Bugün sona erecek kayıtlarda 2 bin 500’den çok pehlivanın kayıt yaptırması bekleniyor.
658. Tarihi Kırkpınar’a katılan 2 bin 380 pehlivan sayısı tertip tarihli en yüksek sayıydı, bu yıl bu sayının geçileceği varsayım ediliyor.
-Altın Kemer 24 yıldır sahibini arıyor
Tüm pehlivanların hayalini kurduğu altın kemerin 2 kere daima sahibi olan Ahmet Taşçı, 2001 yılında 3. kere daimi kemeri kazanmaya yakın olduğu maçta hakemlere sonlanıp rakibi Vedat Ergin’in elini kaldırıp kaybettiği tarihi maçın perde gerisini anlattı.
AA muhabirinin derlediği bilgilere nazaran, 1982, 1983 ve 1984 senelerında 3 kere üst üste Kırkpınar’da 1. olan Hüseyin Çokal daimi altın kemerin sahibi oldu.
Ortadan geçen 6 yılın akabinde çayırda uzunluk göstermeye başlayan Karamürselli Ahmet Taşçı, 1990, 1991, 1992 ile 1995, 1996 ve 1997 yılları finalinde rakiplerini yenerek 2 daima altın kemeri almaya hak kazandı.
1999 ve 2000 senelerında Kırkpınar’da başpehlivan olan Taşçı, 3. daima altın kemerin sahibi olmak için 2001 yılı finalinde rakibi Vedat Ergin’le karşılaştı.
Müddetin bitmesinin akabinde hakemlerin bir güreşçiye ihtar vermeyip çabayı devam ettirmesi kararı Ahmet Taşçı, rakibi Vedat Ergin’in elini kaldırarak karşılaşmadan çekilmesiyle 3. daimi altın kemeri kazanma hakkını kaybetti.

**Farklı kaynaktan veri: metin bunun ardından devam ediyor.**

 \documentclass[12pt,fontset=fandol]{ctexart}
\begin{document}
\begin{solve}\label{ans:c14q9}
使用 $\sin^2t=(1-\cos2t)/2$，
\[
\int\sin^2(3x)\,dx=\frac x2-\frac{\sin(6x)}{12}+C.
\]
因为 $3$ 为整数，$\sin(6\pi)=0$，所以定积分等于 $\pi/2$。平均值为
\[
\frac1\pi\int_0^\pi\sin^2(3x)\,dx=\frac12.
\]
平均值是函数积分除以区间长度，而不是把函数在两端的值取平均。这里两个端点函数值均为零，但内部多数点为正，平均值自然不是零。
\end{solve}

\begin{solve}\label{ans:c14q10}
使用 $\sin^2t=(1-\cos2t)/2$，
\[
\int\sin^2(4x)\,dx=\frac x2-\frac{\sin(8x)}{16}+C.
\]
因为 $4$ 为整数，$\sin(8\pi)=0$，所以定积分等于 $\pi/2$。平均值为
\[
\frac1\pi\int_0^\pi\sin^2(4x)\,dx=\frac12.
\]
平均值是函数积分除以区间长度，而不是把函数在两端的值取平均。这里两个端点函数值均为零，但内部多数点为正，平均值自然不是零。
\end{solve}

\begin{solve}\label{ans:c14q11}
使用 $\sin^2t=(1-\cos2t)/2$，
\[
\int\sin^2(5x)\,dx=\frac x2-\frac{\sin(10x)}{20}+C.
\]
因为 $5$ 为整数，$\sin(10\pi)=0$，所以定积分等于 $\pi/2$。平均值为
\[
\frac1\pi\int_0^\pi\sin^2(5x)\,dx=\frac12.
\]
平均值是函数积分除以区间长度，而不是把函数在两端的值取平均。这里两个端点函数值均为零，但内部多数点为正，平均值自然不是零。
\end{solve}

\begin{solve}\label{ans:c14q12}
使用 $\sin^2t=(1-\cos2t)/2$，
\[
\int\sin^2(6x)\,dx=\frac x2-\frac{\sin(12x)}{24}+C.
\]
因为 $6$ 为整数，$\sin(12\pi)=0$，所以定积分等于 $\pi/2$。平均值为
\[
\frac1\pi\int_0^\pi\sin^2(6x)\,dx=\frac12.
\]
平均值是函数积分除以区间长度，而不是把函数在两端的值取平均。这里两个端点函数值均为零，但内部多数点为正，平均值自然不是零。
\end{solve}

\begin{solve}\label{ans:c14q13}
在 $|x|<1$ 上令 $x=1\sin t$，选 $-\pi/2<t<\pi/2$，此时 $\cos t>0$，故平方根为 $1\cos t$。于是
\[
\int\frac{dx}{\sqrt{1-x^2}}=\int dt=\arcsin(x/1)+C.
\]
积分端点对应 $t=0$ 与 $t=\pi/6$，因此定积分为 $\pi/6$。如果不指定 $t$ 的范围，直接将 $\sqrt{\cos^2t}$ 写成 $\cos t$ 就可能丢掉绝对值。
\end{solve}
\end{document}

Ortadan 24 yıl geçmesine karşın, güreşseverler içinde “ahlı kemer” olarak isimlendirilen o altın kemer hiç bir başpehlivanda daimi olarak kalmadı.
2007, 2008 senelerında Recep Kara, 2009, 2010 senelerında Mehmet Yeşil Yeşil, 2011, 2012 senelerında Ali Gürbüz, 2 yıl üst üste başpehlivan bulunmasına karşın 3. senelerında rakiplerine yenilerek altın kemerin daimi sahibi olmadı.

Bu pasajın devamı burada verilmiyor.